Bir yıl emek edip, hatta artık işçi çalıştırmak zorundayım, bir buçuk aydır da ayakta hasatla uğraştım. Bu yıl fındık biraz daha iyi, belki masraftan sonra biraz elimize para kalır diye ümitlenirken, ürünümüz suçumuz oldu. Fındık kaldırılmayı bekleyen sahipsiz cenaze gibi ortada kaldı. Her şeye yüzde yüz zam gelirken, fındık fiyatı aşağıya çekildi. Emekçi, üretici tüccarın insafına terk edildi. Şimdi ben iki buçuk liradan satsam, zaten işçi parasını karşılayamıyorum, bu fındık öyle bir mahsul ki zamanında toplanmasa tane olup arazide kayboluyor.
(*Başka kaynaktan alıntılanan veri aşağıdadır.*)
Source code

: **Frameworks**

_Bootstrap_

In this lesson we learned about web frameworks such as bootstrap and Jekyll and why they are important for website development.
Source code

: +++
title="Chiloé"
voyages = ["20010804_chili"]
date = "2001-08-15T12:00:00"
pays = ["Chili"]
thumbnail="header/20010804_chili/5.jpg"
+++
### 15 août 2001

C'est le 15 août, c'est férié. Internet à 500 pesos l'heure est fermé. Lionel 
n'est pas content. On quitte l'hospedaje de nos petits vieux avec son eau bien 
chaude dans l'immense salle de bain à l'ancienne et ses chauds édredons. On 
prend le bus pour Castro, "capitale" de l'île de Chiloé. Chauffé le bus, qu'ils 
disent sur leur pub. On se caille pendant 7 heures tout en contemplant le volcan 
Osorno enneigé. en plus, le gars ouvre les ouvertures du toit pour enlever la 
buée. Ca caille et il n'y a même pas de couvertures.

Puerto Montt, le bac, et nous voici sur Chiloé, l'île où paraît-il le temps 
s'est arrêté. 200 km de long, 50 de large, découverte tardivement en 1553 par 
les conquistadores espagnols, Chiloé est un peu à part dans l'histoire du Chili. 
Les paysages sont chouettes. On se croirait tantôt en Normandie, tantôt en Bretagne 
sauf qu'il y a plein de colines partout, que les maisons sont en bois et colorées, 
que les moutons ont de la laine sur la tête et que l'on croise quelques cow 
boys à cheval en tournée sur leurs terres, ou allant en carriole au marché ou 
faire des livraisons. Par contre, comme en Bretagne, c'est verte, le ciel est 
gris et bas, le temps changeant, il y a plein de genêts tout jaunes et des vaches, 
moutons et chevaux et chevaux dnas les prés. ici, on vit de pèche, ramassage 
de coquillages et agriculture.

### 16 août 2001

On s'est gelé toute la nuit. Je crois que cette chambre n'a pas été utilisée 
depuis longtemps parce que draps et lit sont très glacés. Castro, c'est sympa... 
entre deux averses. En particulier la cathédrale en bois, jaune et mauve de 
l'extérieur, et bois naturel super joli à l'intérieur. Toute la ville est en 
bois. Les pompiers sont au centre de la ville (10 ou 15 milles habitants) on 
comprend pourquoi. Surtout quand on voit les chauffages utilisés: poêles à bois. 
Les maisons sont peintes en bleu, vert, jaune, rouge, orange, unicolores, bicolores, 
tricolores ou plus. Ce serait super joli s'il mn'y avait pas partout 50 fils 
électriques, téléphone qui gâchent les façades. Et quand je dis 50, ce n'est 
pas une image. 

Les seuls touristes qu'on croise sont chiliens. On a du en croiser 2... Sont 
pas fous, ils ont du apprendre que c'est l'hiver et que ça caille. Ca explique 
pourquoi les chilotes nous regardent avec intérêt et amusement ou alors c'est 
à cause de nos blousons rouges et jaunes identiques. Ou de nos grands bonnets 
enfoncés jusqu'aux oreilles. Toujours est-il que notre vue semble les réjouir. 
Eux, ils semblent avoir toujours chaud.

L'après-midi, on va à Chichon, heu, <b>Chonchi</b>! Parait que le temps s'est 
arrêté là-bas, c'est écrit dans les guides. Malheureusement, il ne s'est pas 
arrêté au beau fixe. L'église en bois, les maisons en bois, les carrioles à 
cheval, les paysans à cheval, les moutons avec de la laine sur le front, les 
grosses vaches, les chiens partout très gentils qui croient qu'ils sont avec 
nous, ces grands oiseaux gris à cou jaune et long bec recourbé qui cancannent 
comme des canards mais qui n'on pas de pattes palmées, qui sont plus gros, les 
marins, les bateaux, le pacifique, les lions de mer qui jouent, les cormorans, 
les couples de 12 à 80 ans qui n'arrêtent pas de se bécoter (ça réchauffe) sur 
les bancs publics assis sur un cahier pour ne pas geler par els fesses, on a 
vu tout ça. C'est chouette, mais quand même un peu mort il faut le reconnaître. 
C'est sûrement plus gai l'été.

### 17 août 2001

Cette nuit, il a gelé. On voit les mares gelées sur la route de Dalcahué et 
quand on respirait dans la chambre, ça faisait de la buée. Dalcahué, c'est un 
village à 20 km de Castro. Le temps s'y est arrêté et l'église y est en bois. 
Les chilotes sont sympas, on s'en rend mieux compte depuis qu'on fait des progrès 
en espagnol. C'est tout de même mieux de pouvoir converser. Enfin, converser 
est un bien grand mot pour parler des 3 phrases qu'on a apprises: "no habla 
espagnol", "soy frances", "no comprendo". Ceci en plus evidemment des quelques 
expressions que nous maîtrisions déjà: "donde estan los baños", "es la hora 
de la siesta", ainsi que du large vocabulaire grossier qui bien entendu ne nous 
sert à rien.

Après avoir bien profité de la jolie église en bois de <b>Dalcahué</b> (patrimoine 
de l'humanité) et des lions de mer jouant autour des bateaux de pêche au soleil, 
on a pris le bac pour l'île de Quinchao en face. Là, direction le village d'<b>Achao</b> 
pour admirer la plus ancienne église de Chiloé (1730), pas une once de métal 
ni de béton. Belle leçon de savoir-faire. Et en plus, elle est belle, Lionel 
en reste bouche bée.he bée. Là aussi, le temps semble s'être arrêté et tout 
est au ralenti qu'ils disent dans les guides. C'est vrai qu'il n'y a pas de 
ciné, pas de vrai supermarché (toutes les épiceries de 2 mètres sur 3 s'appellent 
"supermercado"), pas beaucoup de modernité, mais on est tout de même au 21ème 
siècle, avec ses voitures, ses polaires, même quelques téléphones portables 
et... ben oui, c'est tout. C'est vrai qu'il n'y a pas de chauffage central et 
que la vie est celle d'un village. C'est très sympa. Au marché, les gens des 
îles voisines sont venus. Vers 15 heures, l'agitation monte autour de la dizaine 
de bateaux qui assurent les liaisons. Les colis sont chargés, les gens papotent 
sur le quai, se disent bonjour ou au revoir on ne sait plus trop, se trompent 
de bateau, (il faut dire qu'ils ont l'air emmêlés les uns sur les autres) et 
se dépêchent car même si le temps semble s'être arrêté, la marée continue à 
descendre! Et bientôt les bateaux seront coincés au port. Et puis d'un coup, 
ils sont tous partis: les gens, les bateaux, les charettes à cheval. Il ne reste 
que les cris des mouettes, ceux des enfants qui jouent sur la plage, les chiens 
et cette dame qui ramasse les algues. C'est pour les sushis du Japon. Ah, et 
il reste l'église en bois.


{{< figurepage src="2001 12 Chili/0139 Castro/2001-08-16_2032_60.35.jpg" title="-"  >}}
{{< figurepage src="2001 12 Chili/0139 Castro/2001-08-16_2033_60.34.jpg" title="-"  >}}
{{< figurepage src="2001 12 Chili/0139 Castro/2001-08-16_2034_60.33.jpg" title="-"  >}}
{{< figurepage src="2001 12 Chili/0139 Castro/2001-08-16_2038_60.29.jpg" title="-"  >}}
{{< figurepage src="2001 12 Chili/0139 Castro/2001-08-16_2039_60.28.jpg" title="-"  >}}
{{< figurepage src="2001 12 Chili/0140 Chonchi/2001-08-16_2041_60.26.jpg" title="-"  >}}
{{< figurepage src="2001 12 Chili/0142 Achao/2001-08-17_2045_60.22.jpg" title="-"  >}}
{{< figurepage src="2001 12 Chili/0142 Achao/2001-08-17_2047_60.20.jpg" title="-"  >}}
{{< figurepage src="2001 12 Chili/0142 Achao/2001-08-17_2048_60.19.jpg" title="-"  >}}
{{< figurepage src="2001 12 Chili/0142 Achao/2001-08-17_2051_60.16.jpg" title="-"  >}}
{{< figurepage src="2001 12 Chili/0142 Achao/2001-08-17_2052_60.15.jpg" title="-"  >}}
Mecburen işçiyle toplamak gerekiyor. Masrafını karşılamayan ürünü ben ne yapayım. Mecburen tası tarağı toplayıp şehir kenarına gidilecek, bize de yer açın. Ha ben bir de doğulu ve güneydoğulu vatandaşlarımıza karınca kararınca çalışma imkanı sağladım ne yazık ki ben mağdurum!’